Perhaps easily but not professionally - adding credit balances to the Manager aged reports would create a higher standard of reporting presentation, rather then a reproduction spreadsheet standard.
Fully agree. A credit note is a correction of sales invoice. In Accounts Receivable the sales invoices, credit notes and their respective payments “come together” at a certain point of time. Aged Receivables should always reflect all the details of Accounts Receivable, but from a date perspective. So including outstanding credit notes even when there is a credit balance. Difference in both totals assumes an error in the details.
Moreover outstanding credit notes are often created by the fact that the client paid all of his outstanding invoices, but for some reason forgot to deduct the credit note. Very professional to inform the client of his abuse.
I am still concerned about this Report. It really should reconcile to the balance of AR in the Balance Sheet. A similar situation would exist with the Aged Payables report; that should reconcile with the AP balance in the Balance Sheet. So, any CREDIT balances in AR or DEBIT balances in AP should be included in their respective Aged Reports. I have been a Consultant CPA for over thirty years and have yet to find an automated accounting system that does NOT have their Aged Reports reconcile with the relevant account in the Balance Sheet. I acknowledge the fact that for “audit trail purposes”, other listings CAN be exported to (say) Excel and analysed … but why go “outside the system” when it would be so easy to include ALL balances in the Aged Reports? Can this request be included for consideration in the next update of Manager?

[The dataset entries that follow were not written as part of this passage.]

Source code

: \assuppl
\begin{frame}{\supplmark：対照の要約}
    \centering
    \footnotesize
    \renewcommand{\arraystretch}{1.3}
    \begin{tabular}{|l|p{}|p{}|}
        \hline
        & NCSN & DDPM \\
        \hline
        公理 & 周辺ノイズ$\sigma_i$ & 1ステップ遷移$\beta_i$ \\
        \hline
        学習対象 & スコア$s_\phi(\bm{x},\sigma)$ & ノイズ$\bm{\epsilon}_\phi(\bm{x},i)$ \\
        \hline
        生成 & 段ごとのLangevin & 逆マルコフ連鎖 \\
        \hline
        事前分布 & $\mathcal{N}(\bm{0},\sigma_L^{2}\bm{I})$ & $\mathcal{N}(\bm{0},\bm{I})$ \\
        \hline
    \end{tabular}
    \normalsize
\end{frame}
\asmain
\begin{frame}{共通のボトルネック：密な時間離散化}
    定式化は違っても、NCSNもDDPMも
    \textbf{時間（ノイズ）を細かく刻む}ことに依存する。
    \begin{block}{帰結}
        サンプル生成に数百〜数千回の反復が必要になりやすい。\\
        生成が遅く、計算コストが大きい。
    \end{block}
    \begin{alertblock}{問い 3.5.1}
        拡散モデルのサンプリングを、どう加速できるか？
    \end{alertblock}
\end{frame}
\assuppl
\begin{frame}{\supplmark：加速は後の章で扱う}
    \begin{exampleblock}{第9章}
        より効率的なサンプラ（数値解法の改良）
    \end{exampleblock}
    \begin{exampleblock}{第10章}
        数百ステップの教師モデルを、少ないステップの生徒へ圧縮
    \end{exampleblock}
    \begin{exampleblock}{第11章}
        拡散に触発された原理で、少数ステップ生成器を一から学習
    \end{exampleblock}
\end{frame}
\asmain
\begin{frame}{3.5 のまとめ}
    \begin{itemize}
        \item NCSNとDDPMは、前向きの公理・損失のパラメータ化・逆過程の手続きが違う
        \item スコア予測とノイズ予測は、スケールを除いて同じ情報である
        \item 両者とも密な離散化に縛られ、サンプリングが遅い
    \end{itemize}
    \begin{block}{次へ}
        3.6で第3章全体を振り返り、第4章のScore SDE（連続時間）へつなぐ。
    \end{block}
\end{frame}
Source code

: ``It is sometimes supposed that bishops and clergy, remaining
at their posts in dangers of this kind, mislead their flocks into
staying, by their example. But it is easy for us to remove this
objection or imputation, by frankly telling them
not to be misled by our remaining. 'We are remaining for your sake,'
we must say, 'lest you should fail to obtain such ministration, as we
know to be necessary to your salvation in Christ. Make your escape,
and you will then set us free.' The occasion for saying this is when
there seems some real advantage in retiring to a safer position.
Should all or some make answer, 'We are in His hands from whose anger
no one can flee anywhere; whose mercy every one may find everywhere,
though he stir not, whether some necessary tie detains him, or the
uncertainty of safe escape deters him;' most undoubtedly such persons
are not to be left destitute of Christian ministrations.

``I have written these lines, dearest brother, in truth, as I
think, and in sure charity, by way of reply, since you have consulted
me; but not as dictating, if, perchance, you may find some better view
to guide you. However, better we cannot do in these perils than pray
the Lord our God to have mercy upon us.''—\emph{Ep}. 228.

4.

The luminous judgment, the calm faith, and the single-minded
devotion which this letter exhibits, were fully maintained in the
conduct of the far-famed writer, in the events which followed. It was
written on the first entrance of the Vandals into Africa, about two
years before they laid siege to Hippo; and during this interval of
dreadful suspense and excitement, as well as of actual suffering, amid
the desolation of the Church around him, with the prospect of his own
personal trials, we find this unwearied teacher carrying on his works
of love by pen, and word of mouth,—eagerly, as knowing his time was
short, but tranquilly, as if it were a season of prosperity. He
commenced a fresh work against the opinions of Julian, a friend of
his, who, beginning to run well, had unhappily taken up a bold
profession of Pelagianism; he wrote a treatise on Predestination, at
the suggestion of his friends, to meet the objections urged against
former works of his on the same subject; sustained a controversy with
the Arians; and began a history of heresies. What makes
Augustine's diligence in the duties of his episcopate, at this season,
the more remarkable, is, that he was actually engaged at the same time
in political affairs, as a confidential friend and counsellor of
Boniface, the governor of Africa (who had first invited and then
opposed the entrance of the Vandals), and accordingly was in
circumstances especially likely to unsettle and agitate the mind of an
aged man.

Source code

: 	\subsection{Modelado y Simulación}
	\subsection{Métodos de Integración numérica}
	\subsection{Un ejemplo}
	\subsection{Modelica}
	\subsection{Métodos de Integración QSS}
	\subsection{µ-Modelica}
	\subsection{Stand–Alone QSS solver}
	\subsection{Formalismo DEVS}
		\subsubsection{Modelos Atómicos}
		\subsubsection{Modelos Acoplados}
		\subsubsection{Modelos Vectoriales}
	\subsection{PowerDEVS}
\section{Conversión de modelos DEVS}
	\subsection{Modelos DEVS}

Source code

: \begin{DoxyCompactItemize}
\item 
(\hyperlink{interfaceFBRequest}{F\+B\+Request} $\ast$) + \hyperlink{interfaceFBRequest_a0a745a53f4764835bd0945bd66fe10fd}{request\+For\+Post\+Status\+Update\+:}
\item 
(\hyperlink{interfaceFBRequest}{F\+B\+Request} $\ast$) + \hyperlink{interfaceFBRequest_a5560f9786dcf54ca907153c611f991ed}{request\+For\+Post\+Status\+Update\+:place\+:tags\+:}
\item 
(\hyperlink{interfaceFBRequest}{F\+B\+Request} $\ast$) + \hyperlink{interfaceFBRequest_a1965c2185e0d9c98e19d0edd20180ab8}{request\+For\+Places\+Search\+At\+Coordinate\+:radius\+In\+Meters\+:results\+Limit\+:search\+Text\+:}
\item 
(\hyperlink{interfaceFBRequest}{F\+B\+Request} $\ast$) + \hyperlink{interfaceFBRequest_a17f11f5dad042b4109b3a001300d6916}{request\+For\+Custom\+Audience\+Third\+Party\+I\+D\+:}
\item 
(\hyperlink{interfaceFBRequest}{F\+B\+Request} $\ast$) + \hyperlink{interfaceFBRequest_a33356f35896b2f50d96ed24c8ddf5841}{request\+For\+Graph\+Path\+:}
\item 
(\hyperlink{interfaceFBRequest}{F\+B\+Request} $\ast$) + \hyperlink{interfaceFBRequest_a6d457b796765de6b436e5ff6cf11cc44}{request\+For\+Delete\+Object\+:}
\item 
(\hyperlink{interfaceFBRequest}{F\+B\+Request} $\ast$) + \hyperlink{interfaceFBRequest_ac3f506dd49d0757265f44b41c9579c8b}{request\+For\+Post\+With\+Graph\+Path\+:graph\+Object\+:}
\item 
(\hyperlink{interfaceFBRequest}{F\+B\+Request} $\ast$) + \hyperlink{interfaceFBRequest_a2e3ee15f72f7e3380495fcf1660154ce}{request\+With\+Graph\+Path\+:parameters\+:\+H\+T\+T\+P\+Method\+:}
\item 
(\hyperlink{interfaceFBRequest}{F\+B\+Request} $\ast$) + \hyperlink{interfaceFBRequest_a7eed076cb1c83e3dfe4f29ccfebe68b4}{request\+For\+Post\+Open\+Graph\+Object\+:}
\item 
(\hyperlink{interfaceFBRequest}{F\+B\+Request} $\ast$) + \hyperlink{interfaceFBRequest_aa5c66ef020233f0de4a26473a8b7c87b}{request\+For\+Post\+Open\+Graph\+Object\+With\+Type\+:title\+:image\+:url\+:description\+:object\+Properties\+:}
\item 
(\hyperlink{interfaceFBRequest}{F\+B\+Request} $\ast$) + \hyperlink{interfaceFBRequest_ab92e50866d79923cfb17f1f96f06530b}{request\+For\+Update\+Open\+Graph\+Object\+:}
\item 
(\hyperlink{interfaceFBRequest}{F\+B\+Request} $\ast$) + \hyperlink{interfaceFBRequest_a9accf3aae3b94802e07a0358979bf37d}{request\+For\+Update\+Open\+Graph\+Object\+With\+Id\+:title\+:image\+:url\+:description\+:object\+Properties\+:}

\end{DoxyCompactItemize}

With your new release, it now appears that the Aged AR Report DOES include CREDIT balances. Is this correct? Previously it was stated that this feature was not really useful … why the change of heart? Also, is there consistency between AR and AP … in other words, will DEBIT balances now also appear in the Aged AP Report?
If true, then the power of valid argument has risen to the front - don’t question the why.
I don’t see this happening as of v17.9.38. Here is the Customers listing for a test company:
This matches the Summary’s Accounts receivable:
But the Aged Receivables report only shows the customer who owes money:
@ozcpa, can you provide an illustration where a customer credit balance shows on the Aged Receivables report?
The why is important because if demonstrates the development methodology of the designer. The logic that I used to get this “feature” implemented was perfectly sound logic (based on my extensive experience as a Consultant CPA), yet I was informed that the “feature” wasn’t necessary. As it now appears to have been implemented, I was curious as to what had changed in the minds of the developers.
@ozcpa, the difference between what you showed and what I showed is that your credit balance appears to have been created with a sales invoice on which you entered a negative amount. Is that true? Mine was created through the receipt of money posted to the customer’s Accounts receivable subaccount, simulating a deposit.
If you created your credit balance as I’ve suggested, that obviously produces the result you desire, but doesn’t seem like a realistic scenario. When are you ever going to issue a negative-balance sales invoice? A credit balance for a customer would be created via a credit note or receipt of money (as in a deposit).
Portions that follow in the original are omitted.